Goal of the exercise
Take every line from the listing below that includes "textbf" and copy it.

====== Supplied data ======

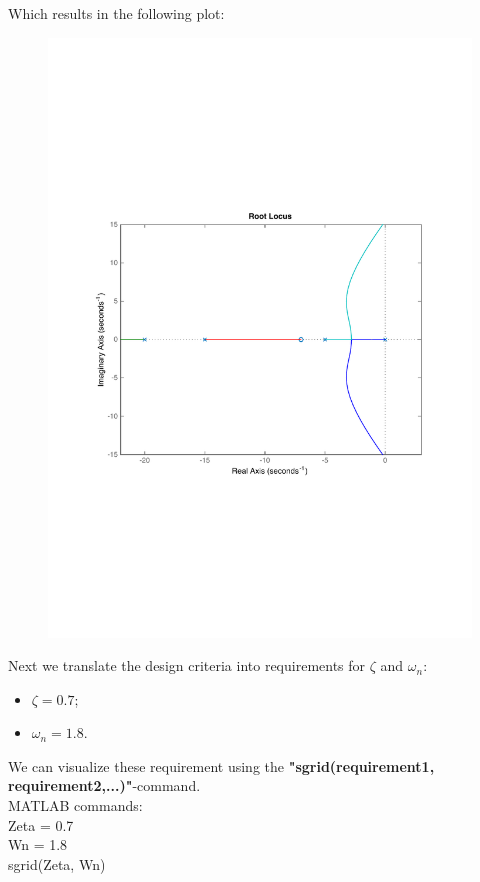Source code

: \begin{frame}
	\begin{exampleblock}{}
		Which results in the following plot:
		\vspace{-0.5em}
		\begin{figure}
			\centering
			\includegraphics[width=0.7\linewidth]{matlab_ex1}
		\end{figure}
	\end{exampleblock}
\end{frame}

\begin{frame}
	\begin{exampleblock}{}
		Next we translate the design criteria into requirements for $\zeta$ and $\omega_n$:
		\begin{itemize}
			\item $\zeta = 0.7$;
			\item $\omega_n = 1.8$.
		\end{itemize}
		\vspace{1em}
		We can visualize these requirement using the \textbf{"sgrid(requirement1, requirement2,...)"}-command.\\
		\vspace{1em}
		MATLAB commands:\\
		Zeta = 0.7\\
		Wn = 1.8\\
		sgrid(Zeta, Wn)\\
	\end{exampleblock}
\end{frame}

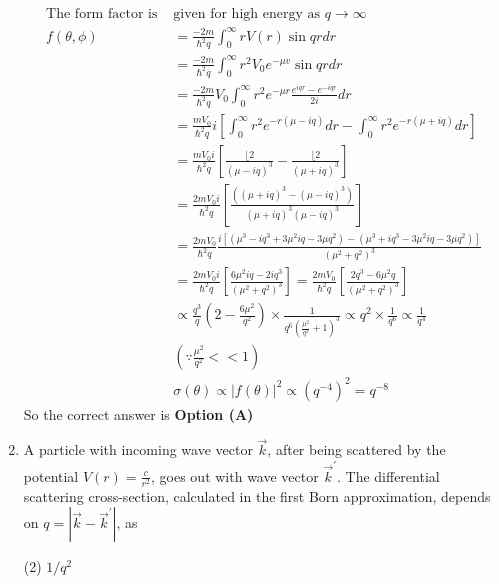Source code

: \begin{enumerate}
\begin{answer}
	$$
\begin{aligned}
\text{The form factor is }&\text{given for high energy as $q \rightarrow \infty$}\\
f(\theta, \phi)&=\frac{-2 m}{\hbar^{2} q} \int_{0}^{\infty} r V(r) \sin q r d r\\&=\frac{-2 m}{\hbar^{2} q} \int_{0}^{\infty} r^{2} V_{0} e^{-\mu v} \sin q r d r\\
&=\frac{-2 m}{\hbar^{2} q} V_{0} \int_{0}^{\infty} r^{2} e^{-\mu r} \frac{e^{i q r}-e^{-i q r}}{2 i} d r\\&=\frac{m V_{0}}{\hbar^{2} q} i\left[\int_{0}^{\infty} r^{2} e^{-r(\mu-i q)} d r-\int_{0}^{\infty} r^{2} e^{-r(\mu+i q)} d r\right]\\
&=\frac{m V_{0} i}{\hbar^{2} q}\left[\frac{\lfloor 2}{(\mu-i q)^{3}}-\frac{\lfloor 2}{(\mu+i q)^{3}}\right]\\&=\frac{2 m V_{0} i}{\hbar^{2} q}\left[\frac{\left((\mu+i q)^{3}-(\mu-i q)^{3}\right)}{(\mu+i q)^{3}(\mu-i q)^{3}}\right]\\
&=\frac{2 m V_{0}}{\hbar^{2} q} \frac{i\left[\left(\mu^{3}-i q^{3}+3 \mu^{2} i q-3 \mu q^{2}\right)-\left(\mu^{3}+i q^{3}-3 \mu^{2} i q-3 \mu q^{2}\right)\right]}{\left(\mu^{2}+q^{2}\right)^{3}}\\
&=\frac{2 m V_{0} i}{\hbar^{2} q}\left[\frac{6 \mu^{2} i q-2 i q^{3}}{\left(\mu^{2}+q^{2}\right)^{3}}\right]=\frac{2 m V_{0}}{\hbar^{2} q}\left[\frac{2 q^{3}-6 \mu^{2} q}{\left(\mu^{2}+q^{2}\right)^{3}}\right]\\
&\propto \frac{q^{3}}{q}\left(2-\frac{6 \mu^{2}}{q^{2}}\right) \times \frac{1}{q^{6}\left(\frac{\mu^{2}}{q^{2}}+1\right)^{3}} \propto q^{2} \times \frac{1}{q^{6}} \propto \frac{1}{q^{4}} \\&\left(\because \frac{\mu^{2}}{q^{2}}<<1\right)\\
&\sigma(\theta) \propto|f(\theta)|^{2} \propto\left(q^{-4}\right)^{2}=q^{-8}
\end{aligned}
$$
So the correct answer is \textbf{Option (A)}
\end{answer}
\item A particle with incoming wave vector $\vec{k}$, after being scattered by the potential $V(r)=\frac{c}{r^{2}}$, goes out with wave vector $\vec{k}^{\prime}$. The differential scattering cross-section, calculated in the first Born approximation, depends on $q=\left|\vec{k}-\vec{k}^{\prime}\right|$, as
{}
\begin{tasks}(2)
\task[\textbf{A.}] $1 / q^{2}$

\end{tasks}
\end{enumerate}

======

Answer to this task
		We can visualize these requirement using the \textbf{"sgrid(requirement1, requirement2,...)"}-command.\\
So the correct answer is \textbf{Option (A)}
\task[\textbf{A.}] $1 / q^{2}$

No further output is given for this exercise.